As described above, according to the vibration suppression control method of the present invention, the natural frequency and the damping rate of the vibration of the driven object such as the robot arm are measured in advance to suppress the natural vibration. Since the velocity pattern is calculated in consideration of the damping of the amplitude and the robot arm is moved based on this, it is possible to speed up the driving of the robot arm and suppress the residual vibration when it stops. The effect is that the can be configured easily and at low cost.

[Brief description of drawings]

FIG. 1 is a flowchart of a vibration suppression control method according to an embodiment of the present invention.

FIG. 2 is a timing chart showing a vibration attenuation pattern of a robot arm.

FIG. 3 is a timing chart of speed and torque based on an initially calculated speed pattern.

FIG. 4 is a timing chart of speed and torque based on a corrected speed pattern.
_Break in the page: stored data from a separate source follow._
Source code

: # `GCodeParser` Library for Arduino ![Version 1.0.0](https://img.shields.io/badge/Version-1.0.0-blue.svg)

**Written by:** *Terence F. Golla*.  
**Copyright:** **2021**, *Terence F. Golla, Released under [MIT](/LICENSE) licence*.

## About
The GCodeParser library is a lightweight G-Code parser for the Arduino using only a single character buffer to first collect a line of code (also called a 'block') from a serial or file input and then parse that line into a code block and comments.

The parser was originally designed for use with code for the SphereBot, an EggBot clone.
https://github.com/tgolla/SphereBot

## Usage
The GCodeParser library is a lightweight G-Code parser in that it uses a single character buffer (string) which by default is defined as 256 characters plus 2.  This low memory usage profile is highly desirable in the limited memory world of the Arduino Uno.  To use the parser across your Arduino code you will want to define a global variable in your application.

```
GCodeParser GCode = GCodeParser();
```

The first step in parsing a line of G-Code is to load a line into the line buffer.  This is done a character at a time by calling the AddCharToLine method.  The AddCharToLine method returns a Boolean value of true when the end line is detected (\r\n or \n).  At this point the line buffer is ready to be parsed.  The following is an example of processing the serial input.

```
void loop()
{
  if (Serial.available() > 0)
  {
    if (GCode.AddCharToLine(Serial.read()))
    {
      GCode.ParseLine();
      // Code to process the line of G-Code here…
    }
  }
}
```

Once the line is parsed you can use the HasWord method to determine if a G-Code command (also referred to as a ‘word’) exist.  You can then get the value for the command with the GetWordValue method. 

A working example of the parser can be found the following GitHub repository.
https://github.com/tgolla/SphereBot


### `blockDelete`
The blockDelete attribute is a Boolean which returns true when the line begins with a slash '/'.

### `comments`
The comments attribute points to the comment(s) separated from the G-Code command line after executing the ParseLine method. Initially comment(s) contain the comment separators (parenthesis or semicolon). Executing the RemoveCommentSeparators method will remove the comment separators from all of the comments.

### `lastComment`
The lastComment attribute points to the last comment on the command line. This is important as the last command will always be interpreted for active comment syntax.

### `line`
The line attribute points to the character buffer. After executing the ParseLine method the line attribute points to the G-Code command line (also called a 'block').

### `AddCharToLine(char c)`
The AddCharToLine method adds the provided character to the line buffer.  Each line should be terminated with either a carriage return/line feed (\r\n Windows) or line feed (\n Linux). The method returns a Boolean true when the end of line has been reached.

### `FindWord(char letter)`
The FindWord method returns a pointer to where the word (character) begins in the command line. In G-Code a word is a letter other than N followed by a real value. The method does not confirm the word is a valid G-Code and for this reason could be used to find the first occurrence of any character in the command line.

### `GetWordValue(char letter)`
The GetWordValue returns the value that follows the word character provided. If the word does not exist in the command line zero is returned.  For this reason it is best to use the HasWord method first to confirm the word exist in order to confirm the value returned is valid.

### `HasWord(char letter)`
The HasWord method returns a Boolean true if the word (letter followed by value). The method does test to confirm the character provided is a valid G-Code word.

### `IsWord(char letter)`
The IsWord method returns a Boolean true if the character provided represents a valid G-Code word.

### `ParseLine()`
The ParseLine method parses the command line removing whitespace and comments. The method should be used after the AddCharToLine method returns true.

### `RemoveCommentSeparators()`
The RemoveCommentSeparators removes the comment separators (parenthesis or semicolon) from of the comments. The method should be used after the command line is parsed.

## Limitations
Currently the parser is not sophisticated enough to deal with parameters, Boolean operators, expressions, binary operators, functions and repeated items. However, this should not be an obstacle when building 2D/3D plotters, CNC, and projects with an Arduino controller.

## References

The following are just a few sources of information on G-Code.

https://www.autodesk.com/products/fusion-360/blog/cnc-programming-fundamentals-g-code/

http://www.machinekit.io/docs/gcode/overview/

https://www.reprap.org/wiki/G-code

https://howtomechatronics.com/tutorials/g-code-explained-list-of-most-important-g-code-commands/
FIG. 5 is a timing chart showing a state of attenuation of a vibration waveform corresponding to time.

FIG. 6 is a timing chart of speed and torque based on a final speed pattern.

FIG. 7 is a block diagram of a control system of a known robot.

8 is a timing chart explaining the operation in the configuration of FIG.

FIG. 9 is a block diagram of a control system of a robot that realizes a conventional damping control method.

FIG. 10 is a timing chart illustrating a vibration suppression control method based on torque peak time difference correction.

FIG. 11 is a timing chart for explaining vibration that occurs only by acceleration vibration.

FIG. 12 is a timing chart of a speed pattern during deceleration.

[Explanation of symbols]

 1 Controller 2 Servo Amplifier 3 Servo Motor 4 Robot Arm 5 Fingers 11 CPU 12 Internal Memory

Claims (1)

[Claims] 1. A first step of measuring a natural vibration period and a damping rate of a driven object, a second step of obtaining a speed pattern according to a moving distance of the driven object, and a driving operation corresponding to the speed pattern. The third process for obtaining the time difference between the peaks of acceleration and deceleration of the system, and if the time difference of the peaks is close to an integral multiple of the natural oscillation period of the drive target, the peak time difference is based on the speed pattern as it is. If it is different from an integer multiple of the natural vibration period of, the speed pattern is adjusted so that it becomes an integer multiple, and the speed pattern is adjusted so that the maximum torque during deceleration becomes the value obtained by multiplying the attenuation amount of the maximum torque during acceleration. And a fourth step of correcting the driving target to drive the driving target, the damping control method.